**Exercise material**
..............................
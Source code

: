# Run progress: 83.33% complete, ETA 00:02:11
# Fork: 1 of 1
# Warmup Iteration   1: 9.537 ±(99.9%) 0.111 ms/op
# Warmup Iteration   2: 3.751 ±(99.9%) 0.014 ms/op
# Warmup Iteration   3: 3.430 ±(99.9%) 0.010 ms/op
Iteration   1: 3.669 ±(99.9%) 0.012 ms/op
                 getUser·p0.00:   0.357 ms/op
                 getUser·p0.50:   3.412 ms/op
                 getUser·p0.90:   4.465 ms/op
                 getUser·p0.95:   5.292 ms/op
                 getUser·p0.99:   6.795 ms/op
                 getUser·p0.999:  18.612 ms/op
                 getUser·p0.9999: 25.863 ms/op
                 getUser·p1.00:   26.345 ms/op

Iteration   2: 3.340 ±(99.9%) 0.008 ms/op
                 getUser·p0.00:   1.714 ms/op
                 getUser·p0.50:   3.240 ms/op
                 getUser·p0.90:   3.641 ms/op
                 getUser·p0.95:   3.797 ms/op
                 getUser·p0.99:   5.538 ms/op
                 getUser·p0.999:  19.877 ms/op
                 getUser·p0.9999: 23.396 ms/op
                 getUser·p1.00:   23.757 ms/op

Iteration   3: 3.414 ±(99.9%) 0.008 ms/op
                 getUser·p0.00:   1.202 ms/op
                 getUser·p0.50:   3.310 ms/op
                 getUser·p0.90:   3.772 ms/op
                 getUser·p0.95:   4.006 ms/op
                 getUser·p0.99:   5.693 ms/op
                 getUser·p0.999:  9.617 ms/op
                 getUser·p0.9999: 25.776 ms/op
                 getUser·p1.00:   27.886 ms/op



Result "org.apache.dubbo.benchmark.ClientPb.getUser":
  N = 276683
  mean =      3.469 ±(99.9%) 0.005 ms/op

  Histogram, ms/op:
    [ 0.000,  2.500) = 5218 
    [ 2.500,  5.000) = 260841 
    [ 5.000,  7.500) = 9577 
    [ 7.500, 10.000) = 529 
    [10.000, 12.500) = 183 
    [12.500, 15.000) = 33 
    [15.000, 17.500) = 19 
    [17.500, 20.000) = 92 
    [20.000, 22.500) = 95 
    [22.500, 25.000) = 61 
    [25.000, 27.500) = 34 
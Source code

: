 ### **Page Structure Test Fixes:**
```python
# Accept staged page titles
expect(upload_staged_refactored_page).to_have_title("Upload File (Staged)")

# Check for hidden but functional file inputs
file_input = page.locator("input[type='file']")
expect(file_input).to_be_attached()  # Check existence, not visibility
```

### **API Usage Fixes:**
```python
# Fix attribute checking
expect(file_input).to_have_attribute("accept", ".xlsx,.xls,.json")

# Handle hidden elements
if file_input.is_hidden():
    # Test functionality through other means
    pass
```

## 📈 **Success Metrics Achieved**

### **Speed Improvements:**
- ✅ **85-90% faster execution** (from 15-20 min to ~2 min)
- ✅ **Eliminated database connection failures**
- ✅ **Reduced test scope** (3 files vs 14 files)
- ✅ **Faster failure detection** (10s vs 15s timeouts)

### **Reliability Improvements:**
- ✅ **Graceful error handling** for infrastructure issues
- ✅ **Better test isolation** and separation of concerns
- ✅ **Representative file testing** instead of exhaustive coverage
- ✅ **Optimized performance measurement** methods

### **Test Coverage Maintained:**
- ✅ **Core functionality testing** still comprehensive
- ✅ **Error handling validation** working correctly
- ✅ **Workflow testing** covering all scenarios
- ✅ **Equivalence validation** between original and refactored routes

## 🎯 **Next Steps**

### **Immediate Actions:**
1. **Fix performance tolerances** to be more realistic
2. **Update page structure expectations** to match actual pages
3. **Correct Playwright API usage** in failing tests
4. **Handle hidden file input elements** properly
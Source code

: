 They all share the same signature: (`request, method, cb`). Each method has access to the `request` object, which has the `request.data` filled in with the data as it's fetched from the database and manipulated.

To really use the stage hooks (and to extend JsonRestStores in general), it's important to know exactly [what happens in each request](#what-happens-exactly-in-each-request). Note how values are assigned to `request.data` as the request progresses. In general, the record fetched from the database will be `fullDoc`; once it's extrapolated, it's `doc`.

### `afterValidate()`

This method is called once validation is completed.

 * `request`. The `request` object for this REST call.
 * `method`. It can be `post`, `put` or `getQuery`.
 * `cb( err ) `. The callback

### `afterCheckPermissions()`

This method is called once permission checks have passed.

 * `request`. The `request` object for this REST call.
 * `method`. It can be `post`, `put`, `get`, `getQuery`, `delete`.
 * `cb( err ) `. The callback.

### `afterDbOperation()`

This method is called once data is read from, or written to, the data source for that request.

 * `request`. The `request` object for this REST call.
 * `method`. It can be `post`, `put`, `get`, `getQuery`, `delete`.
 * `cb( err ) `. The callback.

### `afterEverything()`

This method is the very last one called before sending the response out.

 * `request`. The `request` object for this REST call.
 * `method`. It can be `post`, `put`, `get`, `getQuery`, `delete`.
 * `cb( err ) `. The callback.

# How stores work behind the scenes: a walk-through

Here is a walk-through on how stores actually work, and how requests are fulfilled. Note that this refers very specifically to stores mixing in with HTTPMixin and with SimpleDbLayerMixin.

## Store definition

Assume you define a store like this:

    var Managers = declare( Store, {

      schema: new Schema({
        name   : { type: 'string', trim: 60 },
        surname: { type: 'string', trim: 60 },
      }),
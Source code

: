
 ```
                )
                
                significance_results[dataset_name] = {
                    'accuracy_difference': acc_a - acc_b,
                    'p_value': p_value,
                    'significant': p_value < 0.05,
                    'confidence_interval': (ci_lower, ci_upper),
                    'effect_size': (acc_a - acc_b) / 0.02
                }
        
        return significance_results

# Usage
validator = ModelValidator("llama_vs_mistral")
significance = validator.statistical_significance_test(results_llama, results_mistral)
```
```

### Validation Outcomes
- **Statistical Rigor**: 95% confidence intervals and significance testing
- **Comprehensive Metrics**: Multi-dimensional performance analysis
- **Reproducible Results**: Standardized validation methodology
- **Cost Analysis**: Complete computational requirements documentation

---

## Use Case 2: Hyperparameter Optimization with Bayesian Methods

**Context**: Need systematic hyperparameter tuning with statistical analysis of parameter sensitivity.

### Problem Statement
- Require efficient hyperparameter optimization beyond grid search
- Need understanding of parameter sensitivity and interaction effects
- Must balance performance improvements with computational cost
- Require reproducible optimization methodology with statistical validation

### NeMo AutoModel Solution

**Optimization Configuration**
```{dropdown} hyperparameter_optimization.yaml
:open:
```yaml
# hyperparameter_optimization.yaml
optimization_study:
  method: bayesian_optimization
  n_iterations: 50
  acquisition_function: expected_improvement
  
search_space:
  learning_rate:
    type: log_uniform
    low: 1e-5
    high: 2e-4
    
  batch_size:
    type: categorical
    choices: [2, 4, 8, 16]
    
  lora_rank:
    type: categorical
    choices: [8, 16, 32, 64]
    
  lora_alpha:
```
..............................
**What is required**
Repeat the material above in full so that each line matches the original exactly.

**Solution for this problem**
Source code

:# Run progress: 83.33% complete, ETA 00:02:11
# Fork: 1 of 1
# Warmup Iteration   1: 9.537 ±(99.9%) 0.111 ms/op
# Warmup Iteration   2: 3.751 ±(99.9%) 0.014 ms/op
# Warmup Iteration   3: 3.430 ±(99.9%) 0.010 ms/op
Iteration   1: 3.669 ±(99.9%) 0.012 ms/op
                 getUser·p0.00:   0.357 ms/op
                 getUser·p0.50:   3.412 ms/op
                 getUser·p0.90:   4.465 ms/op
                 getUser·p0.95:   5.292 ms/op
                 getUser·p0.99:   6.795 ms/op
                 getUser·p0.999:  18.612 ms/op
                 getUser·p0.9999: 25.863 ms/op
                 getUser·p1.00:   26.345 ms/op

Iteration   2: 3.340 ±(99.9%) 0.008 ms/op
                 getUser·p0.00:   1.714 ms/op
                 getUser·p0.50:   3.240 ms/op
                 getUser·p0.90:   3.641 ms/op
                 getUser·p0.95:   3.797 ms/op
                 getUser·p0.99:   5.538 ms/op
                 getUser·p0.999:  19.877 ms/op
                 getUser·p0.9999: 23.396 ms/op
                 getUser·p1.00:   23.757 ms/op

Iteration   3: 3.414 ±(99.9%) 0.008 ms/op
                 getUser·p0.00:   1.202 ms/op
                 getUser·p0.50:   3.310 ms/op
                 getUser·p0.90:   3.772 ms/op
                 getUser·p0.95:   4.006 ms/op
                 getUser·p0.99:   5.693 ms/op
                 getUser·p0.999:  9.617 ms/op
                 getUser·p0.9999: 25.776 ms/op
                 getUser·p1.00:   27.886 ms/op



Result "org.apache.dubbo.benchmark.ClientPb.getUser":
  N = 276683
  mean =      3.469 ±(99.9%) 0.005 ms/op

  Histogram, ms/op:
    [ 0.000,  2.500) = 5218 
    [ 2.500,  5.000) = 260841 
    [ 5.000,  7.500) = 9577 
    [ 7.500, 10.000) = 529 
    [10.000, 12.500) = 183 
    [12.500, 15.000) = 33 
    [15.000, 17.500) = 19 
    [17.500, 20.000) = 92 
    [20.000, 22.500) = 95 
    [22.500, 25.000) = 61 
    [25.000, 27.500) = 34 
Source code

: ### **Page Structure Test Fixes:**
```python
# Accept staged page titles
expect(upload_staged_refactored_page).to_have_title("Upload File (Staged)")

# Check for hidden but functional file inputs
file_input = page.locator("input[type='file']")
expect(file_input).to_be_attached()  # Check existence, not visibility
```

### **API Usage Fixes:**
```python
# Fix attribute checking
expect(file_input).to_have_attribute("accept", ".xlsx,.xls,.json")

# Handle hidden elements
if file_input.is_hidden():
    # Test functionality through other means
    pass
```

## 📈 **Success Metrics Achieved**

### **Speed Improvements:**
- ✅ **85-90% faster execution** (from 15-20 min to ~2 min)
- ✅ **Eliminated database connection failures**
- ✅ **Reduced test scope** (3 files vs 14 files)
- ✅ **Faster failure detection** (10s vs 15s timeouts)

### **Reliability Improvements:**
- ✅ **Graceful error handling** for infrastructure issues
- ✅ **Better test isolation** and separation of concerns
- ✅ **Representative file testing** instead of exhaustive coverage
- ✅ **Optimized performance measurement** methods

### **Test Coverage Maintained:**
- ✅ **Core functionality testing** still comprehensive
- ✅ **Error handling validation** working correctly
- ✅ **Workflow testing** covering all scenarios
- ✅ **Equivalence validation** between original and refactored routes

## 🎯 **Next Steps**

### **Immediate Actions:**
1. **Fix performance tolerances** to be more realistic
2. **Update page structure expectations** to match actual pages
3. **Correct Playwright API usage** in failing tests
4. **Handle hidden file input elements** properly
Source code

: They all share the same signature: (`request, method, cb`). Each method has access to the `request` object, which has the `request.data` filled in with the data as it's fetched from the database and manipulated.

To really use the stage hooks (and to extend JsonRestStores in general), it's important to know exactly [what happens in each request](#what-happens-exactly-in-each-request). Note how values are assigned to `request.data` as the request progresses. In general, the record fetched from the database will be `fullDoc`; once it's extrapolated, it's `doc`.

### `afterValidate()`

This method is called once validation is completed.

 * `request`. The `request` object for this REST call.
 * `method`. It can be `post`, `put` or `getQuery`.
 * `cb( err ) `. The callback

### `afterCheckPermissions()`

This method is called once permission checks have passed.

 * `request`. The `request` object for this REST call.
 * `method`. It can be `post`, `put`, `get`, `getQuery`, `delete`.
 * `cb( err ) `. The callback.

### `afterDbOperation()`

This method is called once data is read from, or written to, the data source for that request.

 * `request`. The `request` object for this REST call.
 * `method`. It can be `post`, `put`, `get`, `getQuery`, `delete`.
 * `cb( err ) `. The callback.

### `afterEverything()`

This method is the very last one called before sending the response out.

 * `request`. The `request` object for this REST call.
 * `method`. It can be `post`, `put`, `get`, `getQuery`, `delete`.
 * `cb( err ) `. The callback.

# How stores work behind the scenes: a walk-through

Here is a walk-through on how stores actually work, and how requests are fulfilled. Note that this refers very specifically to stores mixing in with HTTPMixin and with SimpleDbLayerMixin.

## Store definition

Assume you define a store like this:

    var Managers = declare( Store, {

      schema: new Schema({
        name   : { type: 'string', trim: 60 },
        surname: { type: 'string', trim: 60 },
      }),
Source code

:
 ```
                )
                
                significance_results[dataset_name] = {
                    'accuracy_difference': acc_a - acc_b,
                    'p_value': p_value,
                    'significant': p_value < 0.05,
                    'confidence_interval': (ci_lower, ci_upper),
                    'effect_size': (acc_a - acc_b) / 0.02
                }
        
        return significance_results

# Usage
validator = ModelValidator("llama_vs_mistral")
significance = validator.statistical_significance_test(results_llama, results_mistral)
```
```

### Validation Outcomes
- **Statistical Rigor**: 95% confidence intervals and significance testing
- **Comprehensive Metrics**: Multi-dimensional performance analysis
- **Reproducible Results**: Standardized validation methodology
- **Cost Analysis**: Complete computational requirements documentation

---

## Use Case 2: Hyperparameter Optimization with Bayesian Methods

**Context**: Need systematic hyperparameter tuning with statistical analysis of parameter sensitivity.

### Problem Statement
- Require efficient hyperparameter optimization beyond grid search
- Need understanding of parameter sensitivity and interaction effects
- Must balance performance improvements with computational cost
- Require reproducible optimization methodology with statistical validation

### NeMo AutoModel Solution

**Optimization Configuration**
```{dropdown} hyperparameter_optimization.yaml
:open:
```yaml
# hyperparameter_optimization.yaml
optimization_study:
  method: bayesian_optimization
  n_iterations: 50
  acquisition_function: expected_improvement
  
search_space:
  learning_rate:
    type: log_uniform
    low: 1e-5
    high: 2e-4
    
  batch_size:
    type: categorical
    choices: [2, 4, 8, 16]
    
  lora_rank:
    type: categorical
    choices: [8, 16, 32, 64]
    
  lora_alpha:
```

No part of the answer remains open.